Task to carry out ▸
Leaving out the pictures, retype the lines from the beginning of the listing through the line containing "--- Control de".

Provided data ▸
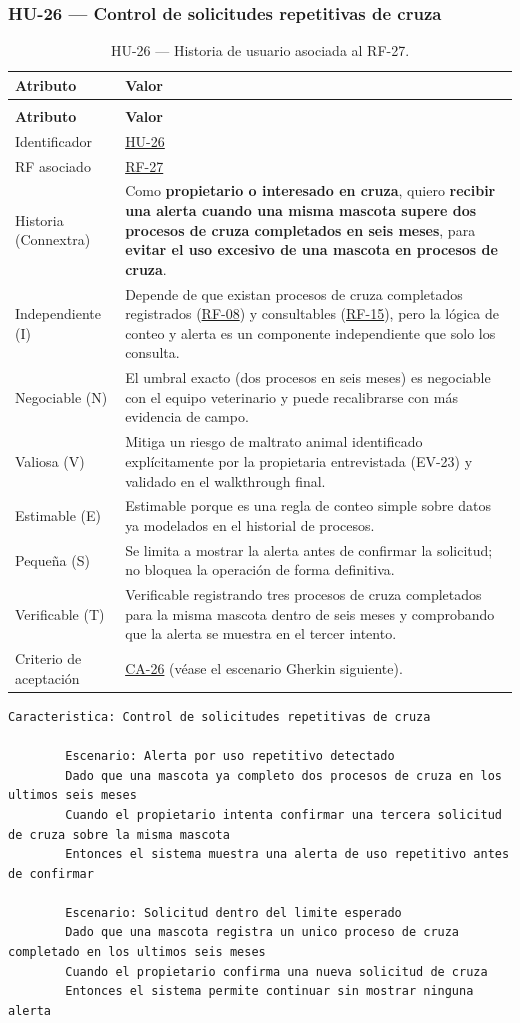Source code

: \documentclass[journal,onecolumn]{IEEEtran}
\makeatletter
\newenvironment{atributos}[2]{%
	\small
	\begin{longtable}{@{}>{\raggedright\arraybackslash}p{4.2cm} >{\raggedright\arraybackslash}p{11.2cm}@{}}
		\caption{#2}\label{tab:#1}\\
		\toprule
		\textbf{Atributo} & \textbf{Valor} \\
		\midrule
		\endfirsthead
		\multicolumn{2}{@{}l}{\small\itshape (continuación)}\\
		\toprule
		\textbf{Atributo} & \textbf{Valor} \\
		\midrule
		\endhead
		\bottomrule
		\endlastfoot
	}{%
	\end{longtable}
	\normalsize
}
\makeatother
\begin{document}
	\subsubsection{HU-26 --- Control de solicitudes repetitivas de cruza}
	
	\begin{atributos}{HU-26}{HU-26 --- Historia de usuario asociada al RF-27.}
		Identificador & \hyperref[tab:HU-26]{HU-26} \\
		RF asociado & \hyperref[tab:RF-27]{RF-27} \\
		Historia (Connextra) & Como \textbf{propietario o interesado en cruza}, quiero \textbf{recibir una alerta cuando una misma mascota supere dos procesos de cruza completados en seis meses}, para \textbf{evitar el uso excesivo de una mascota en procesos de cruza}. \\
		Independiente (I) & Depende de que existan procesos de cruza completados registrados (\hyperref[tab:RF-08]{RF-08}) y consultables (\hyperref[tab:RF-15]{RF-15}), pero la lógica de conteo y alerta es un componente independiente que solo los consulta. \\
		Negociable (N) & El umbral exacto (dos procesos en seis meses) es negociable con el equipo veterinario y puede recalibrarse con más evidencia de campo. \\
		Valiosa (V) & Mitiga un riesgo de maltrato animal identificado explícitamente por la propietaria entrevistada (EV-23) y validado en el walkthrough final. \\
		Estimable (E) & Estimable porque es una regla de conteo simple sobre datos ya modelados en el historial de procesos. \\
		Pequeña (S) & Se limita a mostrar la alerta antes de confirmar la solicitud; no bloquea la operación de forma definitiva. \\
		Verificable (T) & Verificable registrando tres procesos de cruza completados para la misma mascota dentro de seis meses y comprobando que la alerta se muestra en el tercer intento. \\
		Criterio de aceptación & \hyperref[lst:ca26]{CA-26} (véase el escenario Gherkin siguiente). \\
	\end{atributos}
	
	\begin{lstlisting}[style=gherkin,caption={CA-26 --- Escenario de aceptación de la historia HU-26.},label={lst:ca26}]
		Caracteristica: Control de solicitudes repetitivas de cruza
		
		Escenario: Alerta por uso repetitivo detectado
		Dado que una mascota ya completo dos procesos de cruza en los ultimos seis meses
		Cuando el propietario intenta confirmar una tercera solicitud de cruza sobre la misma mascota
		Entonces el sistema muestra una alerta de uso repetitivo antes de confirmar
		
		Escenario: Solicitud dentro del limite esperado
		Dado que una mascota registra un unico proceso de cruza completado en los ultimos seis meses
		Cuando el propietario confirma una nueva solicitud de cruza
		Entonces el sistema permite continuar sin mostrar ninguna alerta
	\end{lstlisting}
\end{document}
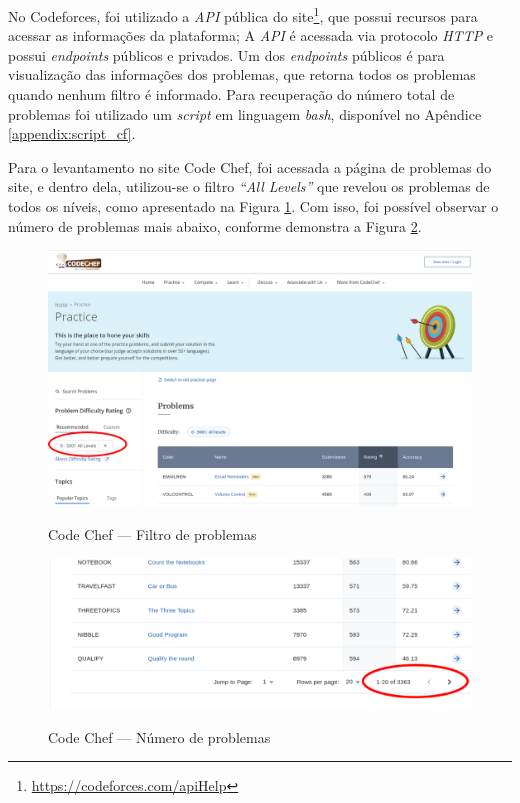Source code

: No Codeforces, foi utilizado a \textit{API} pública do site\footnote{\url{https://codeforces.com/apiHelp}}, que possui recursos para acessar as informações da plataforma; A \textit{API} é acessada via protocolo \textit{HTTP} e possui \textit{endpoints} públicos e privados. Um dos \textit{endpoints} públicos é para visualização das informações dos problemas, que retorna todos os problemas quando nenhum filtro é informado. Para recuperação do número total de problemas foi utilizado um \textit{script} em linguagem \textit{bash}, disponível no Apêndice \ref{appendix:script_cf}.

Para o levantamento no site Code Chef, foi acessada a página de problemas do site, e dentro dela, utilizou-se o filtro \textit{``All Levels''} que revelou os problemas de todos os níveis, como apresentado na Figura \ref{fig:code_chef_1}. Com isso, foi possível observar o número de problemas mais abaixo, conforme demonstra a Figura \ref{fig:code_chef_2}.

\begin{figure}[H]
    \centering
    \caption{Code Chef — Filtro de problemas}
    \includegraphics[keepaspectratio=true,scale=0.3]{figuras/code_chef_1.eps}
    \label{fig:code_chef_1}
\end{figure}

\begin{figure}[H]
    \centering
    \caption{Code Chef — Número de problemas}
    \includegraphics[keepaspectratio=true,scale=0.3]{figuras/code_chef_2.eps}
    \label{fig:code_chef_2}
\end{figure}

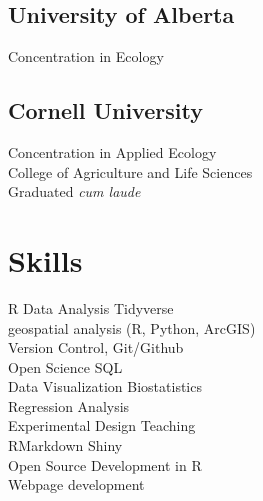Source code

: \documentclass[]{deedy-resume-openfont}
\begin{document}
\begin{minipage}[t]{0.32\textwidth}
\subsection{University of Alberta}
Concentration in Ecology \\
\sectionsep

\subsection{Cornell University}
Concentration in Applied Ecology \\
College of Agriculture and Life Sciences \\
Graduated \textit{cum laude}
\sectionsep




\section{Skills}

\textbullet{} R \textbullet{} Data Analysis \textbullet{} Tidyverse \\\textbullet{} geospatial analysis (R, Python, ArcGIS) \\\textbullet{} Version Control, Git/Github \\\textbullet{} Open Science \textbullet{} SQL \\\textbullet{} Data Visualization \textbullet{} Biostatistics \\\textbullet{} Regression Analysis \\\textbullet{} Experimental Design \textbullet{} Teaching \\\textbullet{} RMarkdown \textbullet{} Shiny \\\textbullet{} Open Source Development in R \\ \textbullet{} Webpage development
\sectionsep


\end{minipage}
\end{document}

Answer to the problem ▸
Source code

: \documentclass[journal,onecolumn]{IEEEtran}
\makeatletter
\newenvironment{atributos}[2]{%
	\small
	\begin{longtable}{@{}>{\raggedright\arraybackslash}p{4.2cm} >{\raggedright\arraybackslash}p{11.2cm}@{}}
		\caption{#2}\label{tab:#1}\\
		\toprule
		\textbf{Atributo} & \textbf{Valor} \\
		\midrule
		\endfirsthead
		\multicolumn{2}{@{}l}{\small\itshape (continuación)}\\
		\toprule
		\textbf{Atributo} & \textbf{Valor} \\
		\midrule
		\endhead
		\bottomrule
		\endlastfoot
	}{%
	\end{longtable}
	\normalsize
}
\makeatother
\begin{document}
	\subsubsection{HU-26 --- Control de solicitudes repetitivas de cruza}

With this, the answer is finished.